Exercise goal – Pictures are to be omitted; everything else in the data must be transcribed exactly.

Given entries –
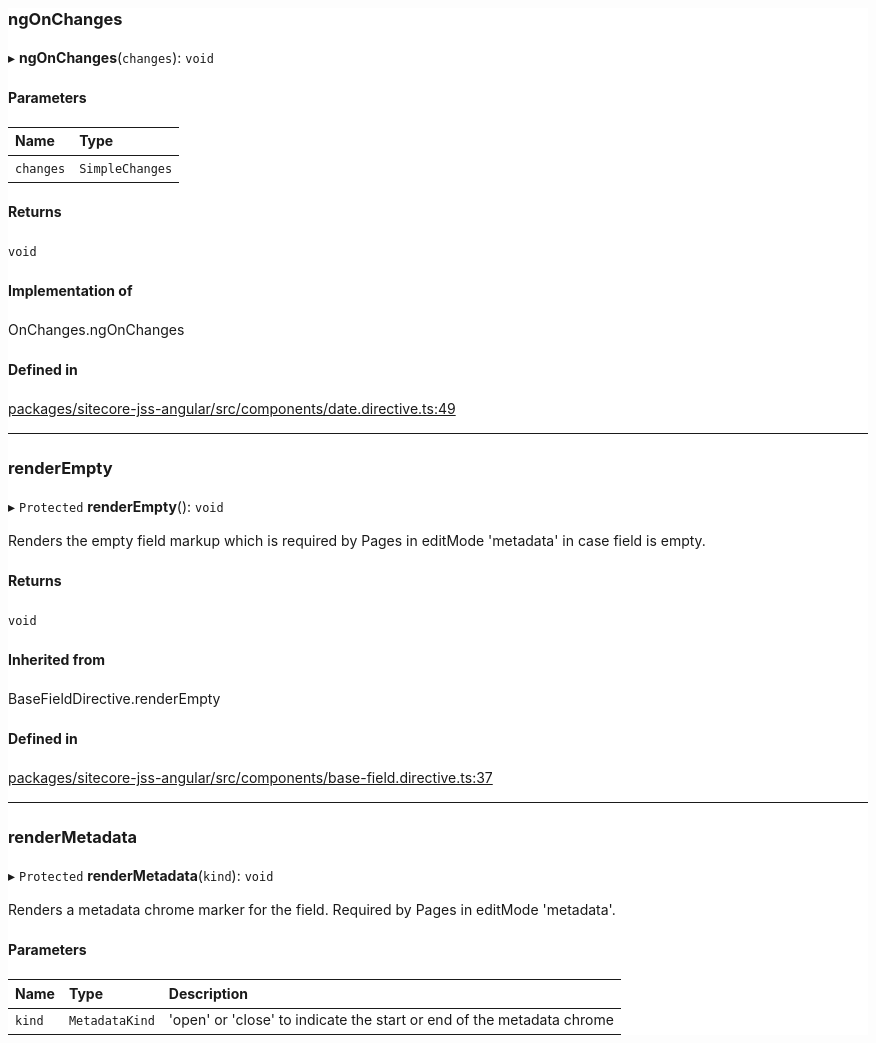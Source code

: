 ### ngOnChanges

▸ **ngOnChanges**(`changes`): `void`

#### Parameters

| Name | Type |
| :------ | :------ |
| `changes` | `SimpleChanges` |

#### Returns

`void`

#### Implementation of

OnChanges.ngOnChanges

#### Defined in

[packages/sitecore-jss-angular/src/components/date.directive.ts:49](https://github.com/Sitecore/jss/blob/2f87a1106/packages/sitecore-jss-angular/src/components/date.directive.ts#L49)

___

### renderEmpty

▸ `Protected` **renderEmpty**(): `void`

Renders the empty field markup which is required by Pages in editMode 'metadata' in case field is empty.

#### Returns

`void`

#### Inherited from

BaseFieldDirective.renderEmpty

#### Defined in

[packages/sitecore-jss-angular/src/components/base-field.directive.ts:37](https://github.com/Sitecore/jss/blob/2f87a1106/packages/sitecore-jss-angular/src/components/base-field.directive.ts#L37)

___

### renderMetadata

▸ `Protected` **renderMetadata**(`kind`): `void`

Renders a metadata chrome marker for the field. Required by Pages in editMode 'metadata'.

#### Parameters

| Name | Type | Description |
| :------ | :------ | :------ |
| `kind` | `MetadataKind` | 'open' or 'close' to indicate the start or end of the metadata chrome |
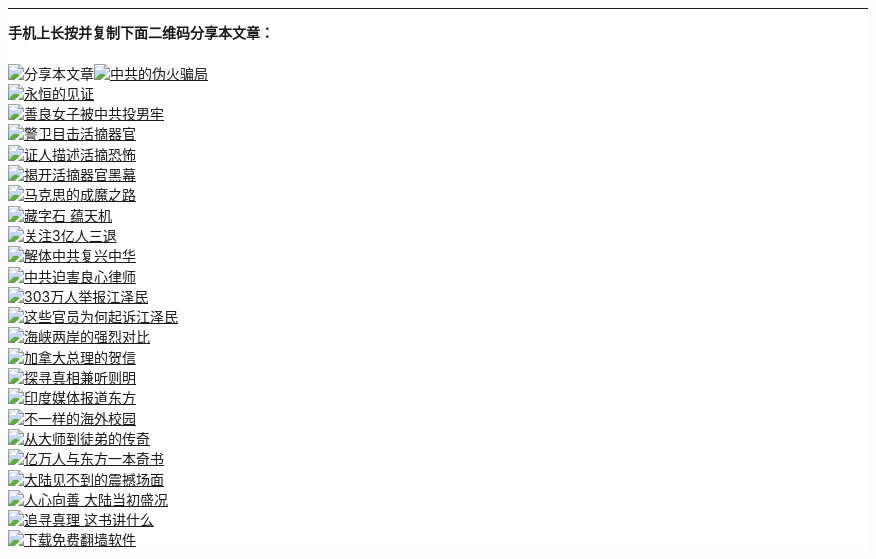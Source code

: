 <hr>    <strong>手机上长按并复制下面二维码分享本文章：</strong><br><br><img src="http://www.szzd.org/v.php?action=qrcode&url=/gb/4/5/7/n531850.md%231" title="分享本文章"></td><td valign=TOP><a href="/gb/16/1/21/n4622075.md?dfh#1" target="_blank"><img src="https://raw.githubusercontent.com/smuqvr3490/djy/master/gb/300/wei-f1.jpg" title="中共的伪火骗局"  alt="中共的伪火骗局"></a><br><a href="https://github.com/smuqvr3490/www/blob/master/README.md?dfh#9" target="_blank"><img src="https://raw.githubusercontent.com/smuqvr3490/djy/master/gb/300/yong-h.jpg" title="永恒的见证"  alt="永恒的见证"></a><br><a href="/gb/13/9/29/n3974789.md?dfh#1" target="_blank"><img src="https://raw.githubusercontent.com/smuqvr3490/djy/master/gb/300/shang-lnz.jpg" title="善良女子被中共投男牢"  alt="善良女子被中共投男牢"></a><br><a href="/gb/16/3/16/n4663449.md?dfh#1" target="_blank"><img src="https://raw.githubusercontent.com/smuqvr3490/djy/master/gb/300/huo-z3.jpg" title="警卫目击活摘器官"  alt="警卫目击活摘器官"></a><br><a href="/gb/16/8/7/n8177641.md?dfh#1" target="_blank"><img src="https://raw.githubusercontent.com/smuqvr3490/djy/master/gb/300/huo-z4.jpg" title="证人描述活摘恐怖"  alt="证人描述活摘恐怖"></a><br><a href="/gb/10/4/19/n2881569.md?dfh#1" target="_blank"><img src="https://raw.githubusercontent.com/smuqvr3490/djy/master/gb/300/huo-z1.jpg" title="揭开活摘器官黑幕"  alt="揭开活摘器官黑幕"></a><br><a href="/gb/10/11/7/n3077476.md?dfh#1" target="_blank"><img src="https://raw.githubusercontent.com/smuqvr3490/djy/master/gb/300/ma-ks.jpg" title="马克思的成魔之路"  alt="马克思的成魔之路"></a><br><a href="/gb/14/6/9/n4173977.md?dfh#1" target="_blank"><img src="https://raw.githubusercontent.com/smuqvr3490/djy/master/gb/300/chang-zs.jpg" title="藏字石 蕴天机"  alt="藏字石 蕴天机"></a><br><a href="/gb/18/5/10/n10381511.md?dfh#1" target="_blank"><img src="https://raw.githubusercontent.com/smuqvr3490/djy/master/gb/300/st1.jpg" title="关注3亿人三退"  alt="关注3亿人三退"></a><br><a href="/gb/18/3/21/n10237682.md?dfh#1" target="_blank"><img src="https://raw.githubusercontent.com/smuqvr3490/djy/master/gb/300/jie-t.jpg" title="解体中共复兴中华"  alt="解体中共复兴中华"></a><br><a href="/gb/9/2/9/n2422991.md?dfh#1" target="_blank"><img src="https://raw.githubusercontent.com/smuqvr3490/djy/master/gb/300/gao-zs.jpg" title="中共迫害良心律师"  alt="中共迫害良心律师"></a><br><a href="/gb/18/12/9/n10900044.md?dfh#1" target="_blank"><img src="https://raw.githubusercontent.com/smuqvr3490/djy/master/gb/300/sj1.jpg" title="303万人举报江泽民"  alt="303万人举报江泽民"></a><br><a href="/gb/18/8/28/n10672014.md?dfh#1" target="_blank"><img src="https://raw.githubusercontent.com/smuqvr3490/djy/master/gb/300/sj2.jpg" title="这些官员为何起诉江泽民"  alt="这些官员为何起诉江泽民"></a><br><a href="/gb/8/12/18/n2367165.md?dfh#1" target="_blank"><img src="https://raw.githubusercontent.com/smuqvr3490/djy/master/gb/300/liangan.jpg" title="海峡两岸的强烈对比"  alt="海峡两岸的强烈对比"></a><br><a href="/gb/15/12/10/n4593139.md?dfh#1" target="_blank"><img src="https://raw.githubusercontent.com/smuqvr3490/djy/master/gb/300/jia-ndzl.jpg" title="加拿大总理的贺信"  alt="加拿大总理的贺信"></a><br><a href="/gb/11/6/17/n3289382.md?dfh#1" target="_blank"><img src="https://raw.githubusercontent.com/smuqvr3490/djy/master/gb/300/xiao-wd.jpg" title="探寻真相兼听则明"  alt="探寻真相兼听则明"></a><br><a href="/gb/18/10/27/n10812623.md?dfh#1" target="_blank"><img src="https://raw.githubusercontent.com/smuqvr3490/djy/master/gb/300/yindu.jpg" title="印度媒体报道东方"  alt="印度媒体报道东方"></a><br><a href="/gb/18/6/9/n10469652.md?dfh#1" target="_blank"><img src="https://raw.githubusercontent.com/smuqvr3490/djy/master/gb/300/xie-j.jpg" title="不一样的海外校园"  alt="不一样的海外校园"></a><br><a href="/gb/7/4/5/n1669415.md?dfh#1" target="_blank"><img src="https://raw.githubusercontent.com/smuqvr3490/djy/master/gb/300/li-up.jpg" title="从大师到徒弟的传奇"  alt="从大师到徒弟的传奇"></a><br><a href="/gb/17/5/26/n9191512.md?dfh#1" target="_blank"><img src="https://raw.githubusercontent.com/smuqvr3490/djy/master/gb/300/zfl2.jpg" title="亿万人与东方一本奇书"  alt="亿万人与东方一本奇书"></a><br><a href="/gb/13/11/27/n4020290.md?dfh#1" target="_blank"><img src="https://raw.githubusercontent.com/smuqvr3490/djy/master/gb/300/zhen-h.jpg" title="大陆见不到的震撼场面"  alt="大陆见不到的震撼场面"></a><br><a href="/gb/15/7/17/n4482910.md?dfh#1" target="_blank"><img src="https://raw.githubusercontent.com/smuqvr3490/djy/master/gb/300/dalu-sk.jpg" title="人心向善 大陆当初盛况"  alt="人心向善 大陆当初盛况"></a><br><a href="/gb/19/1/5/n10955468.md?dfh#1" target="_blank"><img src="https://raw.githubusercontent.com/smuqvr3490/djy/master/gb/300/zfl1.jpg" title="追寻真理 这书讲什么"  alt="追寻真理 这书讲什么"></a><br><a href="https://github.com/bannedbook/fanqiang/wiki" target="_blank"><img src="https://raw.githubusercontent.com/smuqvr3490/djy/master/gb/300/fq1.jpg" title="下载免费翻墙软件"  alt="下载免费翻墙软件"></a><br></td></tr></table>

Output for this exercise –
Source code

: ### ngOnChanges

▸ **ngOnChanges**(`changes`): `void`

#### Parameters

| Name | Type |
| :------ | :------ |
| `changes` | `SimpleChanges` |

#### Returns

`void`

#### Implementation of

OnChanges.ngOnChanges

#### Defined in

[packages/sitecore-jss-angular/src/components/date.directive.ts:49](https://github.com/Sitecore/jss/blob/2f87a1106/packages/sitecore-jss-angular/src/components/date.directive.ts#L49)

___

### renderEmpty

▸ `Protected` **renderEmpty**(): `void`

Renders the empty field markup which is required by Pages in editMode 'metadata' in case field is empty.

#### Returns

`void`

#### Inherited from

BaseFieldDirective.renderEmpty

#### Defined in

[packages/sitecore-jss-angular/src/components/base-field.directive.ts:37](https://github.com/Sitecore/jss/blob/2f87a1106/packages/sitecore-jss-angular/src/components/base-field.directive.ts#L37)

___

### renderMetadata

▸ `Protected` **renderMetadata**(`kind`): `void`

Renders a metadata chrome marker for the field. Required by Pages in editMode 'metadata'.

#### Parameters

| Name | Type | Description |
| :------ | :------ | :------ |
| `kind` | `MetadataKind` | 'open' or 'close' to indicate the start or end of the metadata chrome |
Source code

: <hr>    <strong>手机上长按并复制下面二维码分享本文章：</strong><br><br><img src="http://www.szzd.org/v.php?action=qrcode&url=/gb/4/5/7/n531850.md%231" title="分享本文章"></td><td valign=TOP><a href="/gb/16/1/21/n4622075.md?dfh#1" target="_blank"><img src="https://raw.githubusercontent.com/smuqvr3490/djy/master/gb/300/wei-f1.jpg" title="中共的伪火骗局"  alt="中共的伪火骗局"></a><br><a href="https://github.com/smuqvr3490/www/blob/master/README.md?dfh#9" target="_blank"><img src="https://raw.githubusercontent.com/smuqvr3490/djy/master/gb/300/yong-h.jpg" title="永恒的见证"  alt="永恒的见证"></a><br><a href="/gb/13/9/29/n3974789.md?dfh#1" target="_blank"><img src="https://raw.githubusercontent.com/smuqvr3490/djy/master/gb/300/shang-lnz.jpg" title="善良女子被中共投男牢"  alt="善良女子被中共投男牢"></a><br><a href="/gb/16/3/16/n4663449.md?dfh#1" target="_blank"><img src="https://raw.githubusercontent.com/smuqvr3490/djy/master/gb/300/huo-z3.jpg" title="警卫目击活摘器官"  alt="警卫目击活摘器官"></a><br><a href="/gb/16/8/7/n8177641.md?dfh#1" target="_blank"><img src="https://raw.githubusercontent.com/smuqvr3490/djy/master/gb/300/huo-z4.jpg" title="证人描述活摘恐怖"  alt="证人描述活摘恐怖"></a><br><a href="/gb/10/4/19/n2881569.md?dfh#1" target="_blank"><img src="https://raw.githubusercontent.com/smuqvr3490/djy/master/gb/300/huo-z1.jpg" title="揭开活摘器官黑幕"  alt="揭开活摘器官黑幕"></a><br><a href="/gb/10/11/7/n3077476.md?dfh#1" target="_blank"><img src="https://raw.githubusercontent.com/smuqvr3490/djy/master/gb/300/ma-ks.jpg" title="马克思的成魔之路"  alt="马克思的成魔之路"></a><br><a href="/gb/14/6/9/n4173977.md?dfh#1" target="_blank"><img src="https://raw.githubusercontent.com/smuqvr3490/djy/master/gb/300/chang-zs.jpg" title="藏字石 蕴天机"  alt="藏字石 蕴天机"></a><br><a href="/gb/18/5/10/n10381511.md?dfh#1" target="_blank"><img src="https://raw.githubusercontent.com/smuqvr3490/djy/master/gb/300/st1.jpg" title="关注3亿人三退"  alt="关注3亿人三退"></a><br><a href="/gb/18/3/21/n10237682.md?dfh#1" target="_blank"><img src="https://raw.githubusercontent.com/smuqvr3490/djy/master/gb/300/jie-t.jpg" title="解体中共复兴中华"  alt="解体中共复兴中华"></a><br><a href="/gb/9/2/9/n2422991.md?dfh#1" target="_blank"><img src="https://raw.githubusercontent.com/smuqvr3490/djy/master/gb/300/gao-zs.jpg" title="中共迫害良心律师"  alt="中共迫害良心律师"></a><br><a href="/gb/18/12/9/n10900044.md?dfh#1" target="_blank"><img src="https://raw.githubusercontent.com/smuqvr3490/djy/master/gb/300/sj1.jpg" title="303万人举报江泽民"  alt="303万人举报江泽民"></a><br><a href="/gb/18/8/28/n10672014.md?dfh#1" target="_blank"><img src="https://raw.githubusercontent.com/smuqvr3490/djy/master/gb/300/sj2.jpg" title="这些官员为何起诉江泽民"  alt="这些官员为何起诉江泽民"></a><br><a href="/gb/8/12/18/n2367165.md?dfh#1" target="_blank"><img src="https://raw.githubusercontent.com/smuqvr3490/djy/master/gb/300/liangan.jpg" title="海峡两岸的强烈对比"  alt="海峡两岸的强烈对比"></a><br><a href="/gb/15/12/10/n4593139.md?dfh#1" target="_blank"><img src="https://raw.githubusercontent.com/smuqvr3490/djy/master/gb/300/jia-ndzl.jpg" title="加拿大总理的贺信"  alt="加拿大总理的贺信"></a><br><a href="/gb/11/6/17/n3289382.md?dfh#1" target="_blank"><img src="https://raw.githubusercontent.com/smuqvr3490/djy/master/gb/300/xiao-wd.jpg" title="探寻真相兼听则明"  alt="探寻真相兼听则明"></a><br><a href="/gb/18/10/27/n10812623.md?dfh#1" target="_blank"><img src="https://raw.githubusercontent.com/smuqvr3490/djy/master/gb/300/yindu.jpg" title="印度媒体报道东方"  alt="印度媒体报道东方"></a><br><a href="/gb/18/6/9/n10469652.md?dfh#1" target="_blank"><img src="https://raw.githubusercontent.com/smuqvr3490/djy/master/gb/300/xie-j.jpg" title="不一样的海外校园"  alt="不一样的海外校园"></a><br><a href="/gb/7/4/5/n1669415.md?dfh#1" target="_blank"><img src="https://raw.githubusercontent.com/smuqvr3490/djy/master/gb/300/li-up.jpg" title="从大师到徒弟的传奇"  alt="从大师到徒弟的传奇"></a><br><a href="/gb/17/5/26/n9191512.md?dfh#1" target="_blank"><img src="https://raw.githubusercontent.com/smuqvr3490/djy/master/gb/300/zfl2.jpg" title="亿万人与东方一本奇书"  alt="亿万人与东方一本奇书"></a><br><a href="/gb/13/11/27/n4020290.md?dfh#1" target="_blank"><img src="https://raw.githubusercontent.com/smuqvr3490/djy/master/gb/300/zhen-h.jpg" title="大陆见不到的震撼场面"  alt="大陆见不到的震撼场面"></a><br><a href="/gb/15/7/17/n4482910.md?dfh#1" target="_blank"><img src="https://raw.githubusercontent.com/smuqvr3490/djy/master/gb/300/dalu-sk.jpg" title="人心向善 大陆当初盛况"  alt="人心向善 大陆当初盛况"></a><br><a href="/gb/19/1/5/n10955468.md?dfh#1" target="_blank"><img src="https://raw.githubusercontent.com/smuqvr3490/djy/master/gb/300/zfl1.jpg" title="追寻真理 这书讲什么"  alt="追寻真理 这书讲什么"></a><br><a href="https://github.com/bannedbook/fanqiang/wiki" target="_blank"><img src="https://raw.githubusercontent.com/smuqvr3490/djy/master/gb/300/fq1.jpg" title="下载免费翻墙软件"  alt="下载免费翻墙软件"></a><br></td></tr></table>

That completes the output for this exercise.